El Observatorio Mujer, Empresa y Economía (ODEE) de la Cámara de Comercio de Barcelona alerta de que las desigualdades de género siguen siendo elevadas en Cataluña y que los avances hacia la igualdad van con lentitud. El informe Indicadores de igualdad de género de Cataluña 2025, presentado este viernes a las puertas del 8 de marzo, Día Internacional de la Mujer Trabajadora, constata que, a pesar del mayor nivel formativo de las mujeres, las diferencias con los hombres persisten en ámbitos clave como los salarios, el empleo o el peso en sectores estratégicos.

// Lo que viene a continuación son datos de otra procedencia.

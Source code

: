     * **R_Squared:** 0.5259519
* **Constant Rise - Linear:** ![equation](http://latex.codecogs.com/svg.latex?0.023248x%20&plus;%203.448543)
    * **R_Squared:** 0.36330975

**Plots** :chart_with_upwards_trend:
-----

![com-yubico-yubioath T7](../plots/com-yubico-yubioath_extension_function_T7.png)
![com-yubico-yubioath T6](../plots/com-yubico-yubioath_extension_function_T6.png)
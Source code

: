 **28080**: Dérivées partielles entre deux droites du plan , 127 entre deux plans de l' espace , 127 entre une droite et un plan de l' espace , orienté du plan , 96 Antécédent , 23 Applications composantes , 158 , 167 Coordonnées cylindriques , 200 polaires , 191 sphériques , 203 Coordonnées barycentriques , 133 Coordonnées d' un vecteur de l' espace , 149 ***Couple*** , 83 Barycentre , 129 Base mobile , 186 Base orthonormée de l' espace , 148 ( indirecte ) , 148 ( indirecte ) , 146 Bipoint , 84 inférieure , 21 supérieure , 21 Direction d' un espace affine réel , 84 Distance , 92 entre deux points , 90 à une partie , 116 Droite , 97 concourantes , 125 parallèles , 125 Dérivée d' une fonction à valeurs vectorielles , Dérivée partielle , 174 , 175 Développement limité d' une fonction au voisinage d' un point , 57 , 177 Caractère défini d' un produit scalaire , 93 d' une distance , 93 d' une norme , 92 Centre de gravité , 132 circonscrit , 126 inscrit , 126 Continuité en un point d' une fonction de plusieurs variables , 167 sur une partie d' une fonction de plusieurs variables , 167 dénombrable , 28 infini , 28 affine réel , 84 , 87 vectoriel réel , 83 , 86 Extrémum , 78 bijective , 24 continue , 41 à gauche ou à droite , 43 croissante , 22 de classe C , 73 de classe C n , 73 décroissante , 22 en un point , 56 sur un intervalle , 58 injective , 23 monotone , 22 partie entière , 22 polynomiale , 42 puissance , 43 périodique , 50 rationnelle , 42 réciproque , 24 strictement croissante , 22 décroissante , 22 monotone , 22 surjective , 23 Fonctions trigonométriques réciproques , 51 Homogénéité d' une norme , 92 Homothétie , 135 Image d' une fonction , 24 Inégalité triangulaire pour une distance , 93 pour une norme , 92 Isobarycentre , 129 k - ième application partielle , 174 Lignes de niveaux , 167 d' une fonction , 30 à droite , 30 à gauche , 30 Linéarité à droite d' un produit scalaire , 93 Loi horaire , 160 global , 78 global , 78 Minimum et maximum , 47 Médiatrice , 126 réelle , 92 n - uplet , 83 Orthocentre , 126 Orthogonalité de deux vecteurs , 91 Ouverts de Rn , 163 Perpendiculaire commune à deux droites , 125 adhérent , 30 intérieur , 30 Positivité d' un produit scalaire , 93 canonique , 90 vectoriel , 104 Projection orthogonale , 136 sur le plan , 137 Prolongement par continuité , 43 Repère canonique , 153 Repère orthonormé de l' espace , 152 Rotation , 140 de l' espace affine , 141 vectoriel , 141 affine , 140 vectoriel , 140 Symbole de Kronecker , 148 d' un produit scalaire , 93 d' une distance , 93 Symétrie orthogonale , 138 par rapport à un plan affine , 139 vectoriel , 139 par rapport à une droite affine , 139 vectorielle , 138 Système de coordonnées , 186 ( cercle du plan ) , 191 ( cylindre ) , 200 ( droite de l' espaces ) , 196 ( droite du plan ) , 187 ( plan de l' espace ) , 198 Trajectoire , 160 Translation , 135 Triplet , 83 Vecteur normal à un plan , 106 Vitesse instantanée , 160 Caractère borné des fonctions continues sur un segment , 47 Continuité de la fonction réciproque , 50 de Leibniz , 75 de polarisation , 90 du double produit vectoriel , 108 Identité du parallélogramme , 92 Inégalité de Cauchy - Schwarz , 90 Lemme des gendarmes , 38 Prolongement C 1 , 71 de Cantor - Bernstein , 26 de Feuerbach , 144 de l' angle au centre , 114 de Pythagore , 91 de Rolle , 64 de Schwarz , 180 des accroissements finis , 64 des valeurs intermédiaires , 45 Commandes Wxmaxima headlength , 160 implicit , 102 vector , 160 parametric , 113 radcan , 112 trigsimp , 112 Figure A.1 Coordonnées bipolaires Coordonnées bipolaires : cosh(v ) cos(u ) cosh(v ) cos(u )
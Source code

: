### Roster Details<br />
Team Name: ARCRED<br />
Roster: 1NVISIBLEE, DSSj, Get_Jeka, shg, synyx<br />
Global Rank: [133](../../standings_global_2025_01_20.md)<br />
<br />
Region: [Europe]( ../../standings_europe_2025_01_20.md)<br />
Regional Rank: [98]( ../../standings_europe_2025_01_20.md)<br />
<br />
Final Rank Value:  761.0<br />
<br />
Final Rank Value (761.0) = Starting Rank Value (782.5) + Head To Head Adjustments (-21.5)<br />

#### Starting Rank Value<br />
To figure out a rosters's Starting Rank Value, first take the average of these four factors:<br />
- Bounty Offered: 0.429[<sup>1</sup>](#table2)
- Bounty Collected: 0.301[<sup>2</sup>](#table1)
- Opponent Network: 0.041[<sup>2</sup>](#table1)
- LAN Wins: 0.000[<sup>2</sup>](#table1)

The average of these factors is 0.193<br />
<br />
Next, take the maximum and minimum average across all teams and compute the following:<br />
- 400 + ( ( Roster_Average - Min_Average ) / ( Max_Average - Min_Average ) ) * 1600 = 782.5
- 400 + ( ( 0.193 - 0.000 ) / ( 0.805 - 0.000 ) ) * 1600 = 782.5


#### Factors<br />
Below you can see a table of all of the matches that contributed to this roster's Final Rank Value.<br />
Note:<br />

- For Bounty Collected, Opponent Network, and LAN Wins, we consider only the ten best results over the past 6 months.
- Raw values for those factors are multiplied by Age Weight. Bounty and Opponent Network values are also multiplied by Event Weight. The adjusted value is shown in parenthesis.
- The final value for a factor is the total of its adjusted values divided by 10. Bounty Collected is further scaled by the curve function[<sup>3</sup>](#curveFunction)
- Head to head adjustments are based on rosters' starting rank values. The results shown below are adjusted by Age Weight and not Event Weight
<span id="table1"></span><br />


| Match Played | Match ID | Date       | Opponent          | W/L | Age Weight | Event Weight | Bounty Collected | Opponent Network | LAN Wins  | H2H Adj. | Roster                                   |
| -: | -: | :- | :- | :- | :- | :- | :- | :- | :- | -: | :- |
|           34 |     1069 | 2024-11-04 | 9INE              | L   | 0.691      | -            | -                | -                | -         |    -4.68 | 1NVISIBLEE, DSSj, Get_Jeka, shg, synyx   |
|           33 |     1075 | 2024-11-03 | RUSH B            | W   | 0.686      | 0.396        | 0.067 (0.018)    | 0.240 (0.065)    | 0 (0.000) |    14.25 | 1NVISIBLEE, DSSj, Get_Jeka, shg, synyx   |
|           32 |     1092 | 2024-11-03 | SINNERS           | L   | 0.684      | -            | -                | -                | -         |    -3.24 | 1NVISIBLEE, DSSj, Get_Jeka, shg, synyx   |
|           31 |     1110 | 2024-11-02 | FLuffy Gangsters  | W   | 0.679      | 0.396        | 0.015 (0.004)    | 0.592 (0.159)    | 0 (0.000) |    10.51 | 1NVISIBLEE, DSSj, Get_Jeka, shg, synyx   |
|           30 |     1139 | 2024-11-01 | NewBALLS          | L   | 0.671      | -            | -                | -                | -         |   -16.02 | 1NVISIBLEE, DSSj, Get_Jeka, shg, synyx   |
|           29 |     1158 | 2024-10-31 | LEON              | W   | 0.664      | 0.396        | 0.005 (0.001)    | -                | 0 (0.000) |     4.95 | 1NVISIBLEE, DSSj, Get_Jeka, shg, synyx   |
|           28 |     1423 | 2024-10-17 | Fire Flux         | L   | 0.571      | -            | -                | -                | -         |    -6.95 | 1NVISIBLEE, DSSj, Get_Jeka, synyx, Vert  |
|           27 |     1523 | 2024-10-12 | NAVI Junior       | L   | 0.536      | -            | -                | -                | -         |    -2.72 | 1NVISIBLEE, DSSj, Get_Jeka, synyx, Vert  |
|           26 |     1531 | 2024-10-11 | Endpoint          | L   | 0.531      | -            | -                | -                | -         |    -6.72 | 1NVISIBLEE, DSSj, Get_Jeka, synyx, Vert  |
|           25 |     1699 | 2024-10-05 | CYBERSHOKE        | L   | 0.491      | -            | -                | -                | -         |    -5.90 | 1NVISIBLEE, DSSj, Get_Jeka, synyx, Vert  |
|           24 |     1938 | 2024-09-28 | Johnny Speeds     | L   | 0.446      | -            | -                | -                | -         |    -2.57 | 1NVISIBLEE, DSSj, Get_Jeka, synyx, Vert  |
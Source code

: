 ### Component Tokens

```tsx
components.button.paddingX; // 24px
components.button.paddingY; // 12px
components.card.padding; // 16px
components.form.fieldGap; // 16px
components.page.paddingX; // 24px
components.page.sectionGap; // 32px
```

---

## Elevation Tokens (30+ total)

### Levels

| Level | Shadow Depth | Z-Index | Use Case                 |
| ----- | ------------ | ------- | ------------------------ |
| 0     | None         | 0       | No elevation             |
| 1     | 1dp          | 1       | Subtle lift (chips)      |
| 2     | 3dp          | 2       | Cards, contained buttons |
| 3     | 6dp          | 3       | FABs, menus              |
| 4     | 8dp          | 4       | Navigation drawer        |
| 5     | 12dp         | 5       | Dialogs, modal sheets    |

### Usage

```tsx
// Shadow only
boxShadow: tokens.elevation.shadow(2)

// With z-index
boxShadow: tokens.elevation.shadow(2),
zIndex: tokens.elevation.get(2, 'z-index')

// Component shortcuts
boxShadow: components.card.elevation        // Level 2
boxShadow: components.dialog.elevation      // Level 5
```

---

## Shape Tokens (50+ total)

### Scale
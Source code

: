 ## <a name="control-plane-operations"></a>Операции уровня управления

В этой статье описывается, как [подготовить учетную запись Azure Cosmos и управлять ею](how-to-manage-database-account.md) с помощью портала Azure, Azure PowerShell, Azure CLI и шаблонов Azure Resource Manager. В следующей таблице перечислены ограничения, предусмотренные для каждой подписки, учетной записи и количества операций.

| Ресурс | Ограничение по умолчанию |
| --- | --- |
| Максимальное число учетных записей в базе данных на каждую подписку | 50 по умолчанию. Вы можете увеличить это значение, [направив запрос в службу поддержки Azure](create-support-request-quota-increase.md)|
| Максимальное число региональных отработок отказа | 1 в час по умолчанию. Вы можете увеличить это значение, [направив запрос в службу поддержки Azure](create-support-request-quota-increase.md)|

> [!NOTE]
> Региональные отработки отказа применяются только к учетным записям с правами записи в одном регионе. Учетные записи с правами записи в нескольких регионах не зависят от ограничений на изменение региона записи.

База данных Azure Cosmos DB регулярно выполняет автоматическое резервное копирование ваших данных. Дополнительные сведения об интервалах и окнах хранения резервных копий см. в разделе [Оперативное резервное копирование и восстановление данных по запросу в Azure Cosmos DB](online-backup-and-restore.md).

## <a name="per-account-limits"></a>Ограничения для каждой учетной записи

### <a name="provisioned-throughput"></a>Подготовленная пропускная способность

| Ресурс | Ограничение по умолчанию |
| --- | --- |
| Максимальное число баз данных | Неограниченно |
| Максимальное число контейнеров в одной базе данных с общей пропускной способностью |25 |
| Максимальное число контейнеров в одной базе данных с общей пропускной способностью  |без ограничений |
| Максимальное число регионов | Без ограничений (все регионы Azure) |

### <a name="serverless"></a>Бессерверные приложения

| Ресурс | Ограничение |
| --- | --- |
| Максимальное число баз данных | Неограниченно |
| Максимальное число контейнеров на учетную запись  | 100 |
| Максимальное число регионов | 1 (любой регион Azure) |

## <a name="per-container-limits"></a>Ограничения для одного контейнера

El estudio analiza 31 indicadores agrupados en diversos ámbitos —formación, mercado laboral, empoderamiento, salud o condiciones de vida— y concluye que, aunque en la última década se han registrado algunos avances, estos son insuficientes para revertir las desigualdades estructurales. Según Carme Poveda, la directora del observatorio, el techo de cristal «se desplaza hacia arriba, pero no se rompe», una situación que evidencia las dificultades de las mujeres para acceder a posiciones de responsabilidad.
Una de las principales paradojas que pone de manifiesto el informe es la diferencia entre el nivel educativo y la situación en el mercado laboral. Las mujeres representan el 58% de las titulaciones universitarias en Cataluña, pero esta mayor cualificación no se traduce en una igualdad real en el ámbito profesional. La brecha salarial por hora trabajada fue del 9,3% en 2023 y la presencia femenina es especialmente elevada en los contratos a tiempo parcial, que en 2025 concentraron el 67% del total.
El informe también alerta de la baja presencia de mujeres en sectores con gran potencial de crecimiento, especialmente los vinculados a la tecnología. Sólo el 26% del alumnado en carreras de informática o ingeniería son mujeres, y su participación en el sector de las tecnologías de la información y la comunicación (TIC) es del 27%. El observatorio advierte que esta situación puede perpetuar las desigualdades en los sectores más dinámicos de la economía.
En cuanto a la representación institucional, el informe apunta que la paridad en la política parlamentaria ha avanzado en los últimos años, pero todavía presenta desequilibrios en algunos espacios de poder. Aunque la presencia de mujeres en el Parlamento se acerca al equilibrio con los hombres, su participación en determinados órganos de decisión y en algunos liderazgos políticos sigue siendo menor, lo que refleja que las barreras de acceso al poder político no han desaparecido completamente. En la legislatura actual, hay «sólo» un 28% de alcaldesas en Cataluña.
Las diferencias también se reflejan en las condiciones sociales y económicas. La tasa de riesgo de pobreza es más elevada entre las mujeres (19,9%) que entre los hombres (17,8%), mientras que la mayor parte de las responsabilidades de cuidado continúan recayendo sobre ellas. De hecho, el 85% de las excedencias para cuidar de familiares las piden mujeres.
Según el informe, esta mayor carga de trabajo no remunerado tiene consecuencias directas en la trayectoria profesional y también en la salud. El estudio apunta que las mujeres presentan una incidencia más elevada de trastornos de ansiedad y depresión, un hecho que se relaciona con la doble jornada laboral y la presión derivada de la conciliación. De hecho, Poveda ha indicado que aumentan los años de esperanza de vida, pero «con peor salud», porque muchas mujeres tendrán que vivir solas y requerirán asistencia y, en muchos casos, tendrán que pagar estos cuidados.
Ante este escenario, el Observatorio Mujer, Empresa y Economía insiste en la necesidad de impulsar políticas públicas y medidas empresariales que aceleran la reducción de las desigualdades, especialmente en ámbitos como la conciliación, la corresponsabilidad en los cuidados y la presencia femenina en sectores tecnológicos y de decisión económica.